There are certainly some confounding factors that render the simple Clinton-Moore equation more complicated. In Moore’s case, there were already several causes to disqualify him from holding public office, such as his habit of ignoring the law or his insistence that Muslims have no right to serve in Congress, which ought to be a bright red line. (Moore’s pledge to support a coup against Senate Majority Leader Mitch McConnell offers his party another reason not to want him in the Senate.) There is no imaginable Democratic Roy Moore because the Democratic Party doesn’t nominate authoritarian lunatics for high-level national office in the first place.

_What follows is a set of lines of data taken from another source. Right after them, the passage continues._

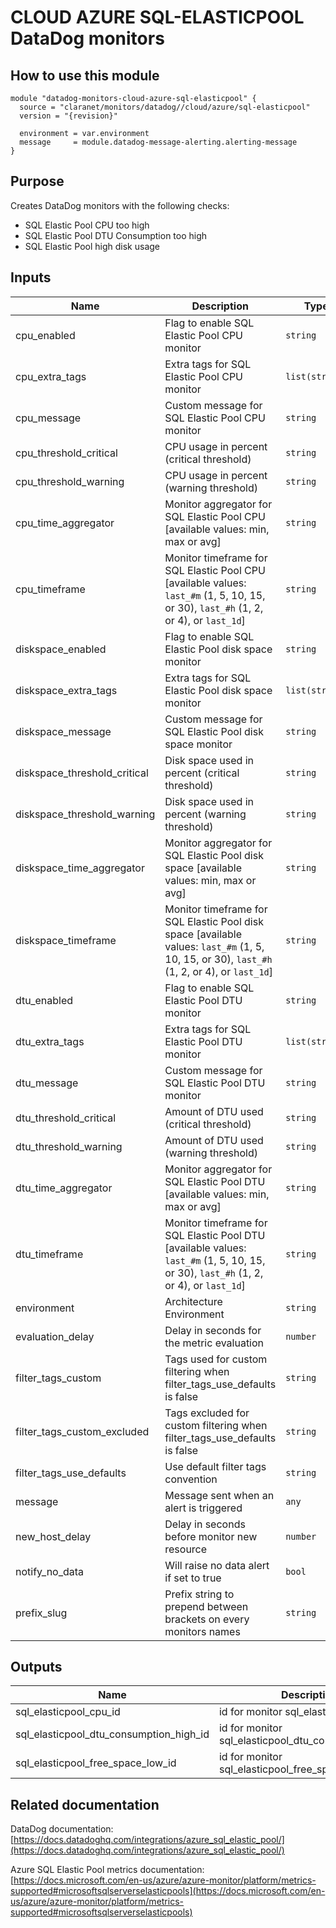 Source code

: # CLOUD AZURE SQL-ELASTICPOOL DataDog monitors

## How to use this module

```
module "datadog-monitors-cloud-azure-sql-elasticpool" {
  source = "claranet/monitors/datadog//cloud/azure/sql-elasticpool"
  version = "{revision}"

  environment = var.environment
  message     = module.datadog-message-alerting.alerting-message
}

```

## Purpose

Creates DataDog monitors with the following checks:

- SQL Elastic Pool CPU too high
- SQL Elastic Pool DTU Consumption too high
- SQL Elastic Pool high disk usage

## Inputs

| Name | Description | Type | Default | Required |
|------|-------------|------|---------|:-----:|
| cpu\_enabled | Flag to enable SQL Elastic Pool CPU monitor | `string` | `"true"` | no |
| cpu\_extra\_tags | Extra tags for SQL Elastic Pool CPU monitor | `list(string)` | `[]` | no |
| cpu\_message | Custom message for SQL Elastic Pool CPU monitor | `string` | `""` | no |
| cpu\_threshold\_critical | CPU usage in percent (critical threshold) | `string` | `"90"` | no |
| cpu\_threshold\_warning | CPU usage in percent (warning threshold) | `string` | `"80"` | no |
| cpu\_time\_aggregator | Monitor aggregator for SQL Elastic Pool CPU [available values: min, max or avg] | `string` | `"min"` | no |
| cpu\_timeframe | Monitor timeframe for SQL Elastic Pool CPU [available values: `last_#m` (1, 5, 10, 15, or 30), `last_#h` (1, 2, or 4), or `last_1d`] | `string` | `"last_15m"` | no |
| diskspace\_enabled | Flag to enable SQL Elastic Pool disk space monitor | `string` | `"true"` | no |
| diskspace\_extra\_tags | Extra tags for SQL Elastic Pool disk space monitor | `list(string)` | `[]` | no |
| diskspace\_message | Custom message for SQL Elastic Pool disk space monitor | `string` | `""` | no |
| diskspace\_threshold\_critical | Disk space used in percent (critical threshold) | `string` | `"90"` | no |
| diskspace\_threshold\_warning | Disk space used in percent (warning threshold) | `string` | `"80"` | no |
| diskspace\_time\_aggregator | Monitor aggregator for SQL Elastic Pool disk space [available values: min, max or avg] | `string` | `"max"` | no |
| diskspace\_timeframe | Monitor timeframe for SQL Elastic Pool disk space [available values: `last_#m` (1, 5, 10, 15, or 30), `last_#h` (1, 2, or 4), or `last_1d`] | `string` | `"last_15m"` | no |
| dtu\_enabled | Flag to enable SQL Elastic Pool DTU monitor | `string` | `"true"` | no |
| dtu\_extra\_tags | Extra tags for SQL Elastic Pool DTU monitor | `list(string)` | `[]` | no |
| dtu\_message | Custom message for SQL Elastic Pool DTU monitor | `string` | `""` | no |
| dtu\_threshold\_critical | Amount of DTU used (critical threshold) | `string` | `"90"` | no |
| dtu\_threshold\_warning | Amount of DTU used (warning threshold) | `string` | `"85"` | no |
| dtu\_time\_aggregator | Monitor aggregator for SQL Elastic Pool DTU [available values: min, max or avg] | `string` | `"avg"` | no |
| dtu\_timeframe | Monitor timeframe for SQL Elastic Pool DTU [available values: `last_#m` (1, 5, 10, 15, or 30), `last_#h` (1, 2, or 4), or `last_1d`] | `string` | `"last_15m"` | no |
| environment | Architecture Environment | `string` | n/a | yes |
| evaluation\_delay | Delay in seconds for the metric evaluation | `number` | `900` | no |
| filter\_tags\_custom | Tags used for custom filtering when filter\_tags\_use\_defaults is false | `string` | `"*"` | no |
| filter\_tags\_custom\_excluded | Tags excluded for custom filtering when filter\_tags\_use\_defaults is false | `string` | `""` | no |
| filter\_tags\_use\_defaults | Use default filter tags convention | `string` | `"true"` | no |
| message | Message sent when an alert is triggered | `any` | n/a | yes |
| new\_host\_delay | Delay in seconds before monitor new resource | `number` | `300` | no |
| notify\_no\_data | Will raise no data alert if set to true | `bool` | `true` | no |
| prefix\_slug | Prefix string to prepend between brackets on every monitors names | `string` | `""` | no |

## Outputs

| Name | Description |
|------|-------------|
| sql\_elasticpool\_cpu\_id | id for monitor sql\_elasticpool\_cpu |
| sql\_elasticpool\_dtu\_consumption\_high\_id | id for monitor sql\_elasticpool\_dtu\_consumption\_high |
| sql\_elasticpool\_free\_space\_low\_id | id for monitor sql\_elasticpool\_free\_space\_low |

## Related documentation

DataDog documentation: [https://docs.datadoghq.com/integrations/azure_sql_elastic_pool/](https://docs.datadoghq.com/integrations/azure_sql_elastic_pool/)

Azure SQL Elastic Pool metrics documentation: [https://docs.microsoft.com/en-us/azure/azure-monitor/platform/metrics-supported#microsoftsqlserverselasticpools](https://docs.microsoft.com/en-us/azure/azure-monitor/platform/metrics-supported#microsoftsqlserverselasticpools)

Also, as Goldberg writes, Clinton was targeted by false accusations generated by an unscrupulous right-wing media, which made it more plausible to dismiss even the believable accusations. But others argued with sometimes brutal frankness that Clinton’s use of his powers of office simply mattered more. “I’d be happy to give him [oral sex] just to thank him for keeping abortion legal,” wrote Nina Burleigh, notoriously.
In practice, it’s rare and difficult for politicians and even commentators to lay their calculation quite so bare. In 1998, Gloria Steinem characterized Clinton as an adulterer but not a harasser, and therefore morally kosher if a bit skeezy. Even Mo Brooks doesn’t go so far as to insist Moore’s abuse of teen girls doesn’t matter — he hedges by calling the charges “contested.” The practical problem with disavowing the actions but supporting the actor is that partisan debate tends to draw people into supporting both. Moore’s supporters might be motivated by a desire to pass laws they believe in, but many of them are expressing their position in terms of dismissing the large and growing body of evidence of his misdeeds.
Still, the motivation is understandable. In the 2018 midterm elections, Democrats need to gain three Senate seats to control the majority. Two of them, in Nevada and Arizona, lie within easy reach. The third seat would require a huge upset in deep red territory. If Democrats win a seat in Alabama, then a Democratic Senate in 2019 grows vastly more likely.
The Republican Establishment is trying to maneuver out of the binary choice of electing Roy Moore or putting their control of the upper chamber at risk by exploring exotic schemes, like voting to deny Moore a seat if he wins and replacing him with another appointed Republican. But if their machinations fail, they’ll be faced with a stark choice.
It’s easy to feel superior about this when opposition to grotesque treatment of teenage girls lines up neatly with your own party’s well-being. If you’re a liberal, ask yourself what you would do if the circumstances were reversed. Give the other party a Senate seat and a possible majority, and forfeit your control of staffing the Cabinet, appointing judges, and passing laws you consider vital for the country’s future? Or allow one of the votes for those things to be cast by a sexual predator?